All raw biosignal data processing happens on the Pod itself, before any data leaves your wrist. The Pod's embedded processor runs our machine learning models locally. You experience a potential flare, the Pod analyzes it, and determines a flare probability. Only the summarized result (flare/no-flare, confidence level, which biomarkers elevated) ever leaves the device. Your raw heart rate samples, your raw skin conductance waveforms, your raw temperature readings—none of that ever transmits to our servers or the cloud.
What data does leave the Pod? Metadata about your flares and your health patterns. For each flare alert: timestamp, severity estimate, biomarker contributions, your current activity level (from movement data). Over time, this metadata patterns reveal your triggers and cycles—information that's clinically useful and de-identified (no PII, no raw signals). This metadata is encrypted in transit and at rest.
Your raw data never leaves your Pod or phone (which stores a local copy of recent Pod data for your reference). If you choose to share your data with your care provider, you explicitly authorize a one-time or recurring sync to your provider's secure system. You can revoke access at any time. You can also request complete data deletion—all your Pod data, gone, immediately—though we encourage you to think carefully before doing so, since your data helps train the next generation of MCAS diagnostics.
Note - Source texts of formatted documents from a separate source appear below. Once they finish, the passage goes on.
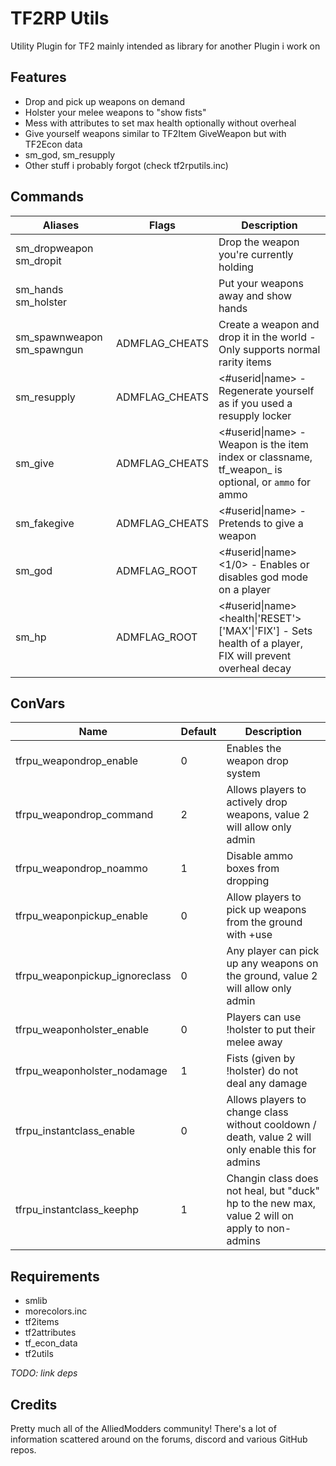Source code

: TF2RP Utils
=====

Utility Plugin for TF2 mainly intended as library for another Plugin i work on

Features
-----

- Drop and pick up weapons on demand
- Holster your melee weapons to "show fists"
- Mess with attributes to set max health optionally without overheal
- Give yourself weapons similar to TF2Item GiveWeapon but with TF2Econ data
- sm_god, sm_resupply
- Other stuff i probably forgot (check tf2rputils.inc)

Commands
-----

| Aliases | Flags | Description |
|--|--|--|
| sm_dropweapon sm_dropit |  | Drop the weapon you're currently holding |
| sm_hands sm_holster |  | Put your weapons away and show hands |
| sm_spawnweapon sm_spawngun | ADMFLAG_CHEATS | Create a weapon and drop it in the world - Only supports normal rarity items |
| sm_resupply | ADMFLAG_CHEATS | <#userid\|name> - Regenerate yourself as if you used a resupply locker |
| sm_give | ADMFLAG_CHEATS | <#userid\|name> <weapon> - Weapon is the item index or classname, tf_weapon_ is optional, or `ammo` for ammo |
| sm_fakegive | ADMFLAG_CHEATS | <#userid\|name> <weapon> - Pretends to give a weapon |
| sm_god | ADMFLAG_ROOT | <#userid\|name> <1/0> - Enables or disables god mode on a player |
| sm_hp | ADMFLAG_ROOT | <#userid\|name> <health\|'RESET'> ['MAX'\|'FIX'] - Sets health of a player, FIX will prevent overheal decay |

ConVars
-----

|Name  |Default  | Description |
|--|--|--|
| tfrpu_weapondrop_enable | 0 | Enables the weapon drop system |
| tfrpu_weapondrop_command | 2 | Allows players to actively drop weapons, value 2 will allow only admin |
| tfrpu_weapondrop_noammo | 1 | Disable ammo boxes from dropping |
| tfrpu_weaponpickup_enable | 0 | Allow players to pick up weapons from the ground with +use |
| tfrpu_weaponpickup_ignoreclass | 0 | Any player can pick up any weapons on the ground, value 2 will allow only admin |
| tfrpu_weaponholster_enable | 0 | Players can use !holster to put their melee away |
| tfrpu_weaponholster_nodamage | 1 | Fists (given by !holster) do not deal any damage |
| tfrpu_instantclass_enable | 0 | Allows players to change class without cooldown / death, value 2 will only enable this for admins |
| tfrpu_instantclass_keephp | 1 | Changin class does not heal, but \"duck\" hp to the new max, value 2 will on apply to non-admins |

Requirements
-----

- smlib
- morecolors.inc
- tf2items
- tf2attributes
- tf_econ_data
- tf2utils

*TODO: link deps*

Credits
-----

Pretty much all of the AlliedModders community!
There's a lot of information scattered around on the forums, discord and various GitHub repos.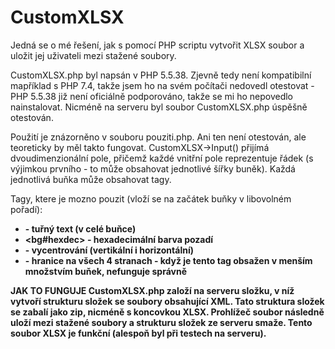 # CustomXLSX

Jedná se o mé řešení, jak s pomocí PHP scriptu vytvořit XLSX soubor a uložit jej uživateli mezi stažené soubory. 

CustomXLSX.php byl napsán v PHP 5.5.38. Zjevně tedy není kompatibilní mapříklad s PHP 7.4, takže jsem ho na svém počítači nedovedl otestovat - PHP 5.5.38 již není oficiálně podporováno, takže se mi ho nepovedlo nainstalovat. Nicméně na serveru byl soubor CustomXLSX.php úspěšně otestován.

Použití je znázorněno v souboru pouziti.php. Ani ten není otestován, ale teoreticky by měl takto fungovat. CustomXLSX->Input() přijímá dvoudimenzionální pole, přičemž každé vnitřní pole reprezentuje řádek (s výjimkou prvního - to může obsahovat jednotlivé šířky buněk). Každá jednotlivá buňka může obsahovat tagy.

Tagy, ktere je mozno pouzit (vloží se na začátek buňky v libovolném pořadí):
 - <b> - tuřný text (v celé buňce)
 - <bg#hexdec> - hexadecimální barva pozadí
 - <ce> - vycentrování (vertikální i horizontální)
 - <border> - hranice na všech 4 stranach - když je tento tag obsažen v menším množstvím buňek, nefunguje správně

JAK TO FUNGUJE
  CustomXLSX.php založí na serveru složku, v níž vytvoří strukturu složek se soubory obsahující XML. Tato struktura složek se zabalí jako zip, nicméně s koncovkou XLSX. Prohlížeč soubor následně uloží mezi stažené soubory a strukturu složek ze serveru smaže. Tento soubor XLSX je funkční (alespoň byl při testech na serveru).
We also built transparency features. You can see, at any time, exactly what data the Pod has collected about you. You can export your full dataset. You can audit the algorithms we run on your device (yes, really—we provide the model weights and source code). This transparency is essential for medical devices; you deserve to understand what's running on your body.
What's Next
The Neuropic Pod launches this year as a wearable for MCAS patients. But our vision extends far beyond a single condition.
Mast cell dysfunction is implicated in a growing set of chronic diseases. Long COVID patients show elevated mast cell activation markers. POTS (postural orthostatic tachycardia syndrome) involves mast cell-driven vascular dysregulation. ME/CFS (myalgic encephalomyelitis/chronic fatigue syndrome) shows immune activation patterns similar to MCAS. We're currently running prospective studies in each of these populations, validating whether the Pod's biomarkers transfer. Early data is promising.
Beyond MCAS and related conditions, we're exploring whether similar immune activation patterns appear in other diseases. Autoimmune conditions. Allergic disorders. Even neuroinflammatory diseases. The Pod's architecture—multi-biomarker sensing + on-device AI + clinical-grade validation—could become a platform for detecting immune activation across many conditions.
Technically, we're working on next-generation capabilities. A future version of the Pod will include skin impedance measurements, enabling us to assess barrier function (relevant in atopic dermatitis and other skin conditions). We're exploring non-invasive glucose sensing, relevant to metabolic dysfunction in ME/CFS. We're developing algorithms for detecting specific flare triggers by correlating Pod data with environmental sensors (pollen counts, air quality, temperature).
Our ultimate goal: a wearable that doesn't just alert patients to flares after they start, but predicts them hours in advance. We're not there yet—but our 6-hour predictive model (still in validation) is showing promise. Imagine waking up Monday morning and your Pod tells you: "Based on your patterns over the past 72 hours, you're 72% likely to experience a moderate flare between 2-6 PM. Consider reducing stressors this afternoon and have your medications ready." That's the future we're building toward.
The Pod represents a new model for how wearables should work: clinically rigorous, privacy-respecting, transparent, and genuinely integrated into patient care. It's not a gadget. It's a medical tool. And it's only the beginning.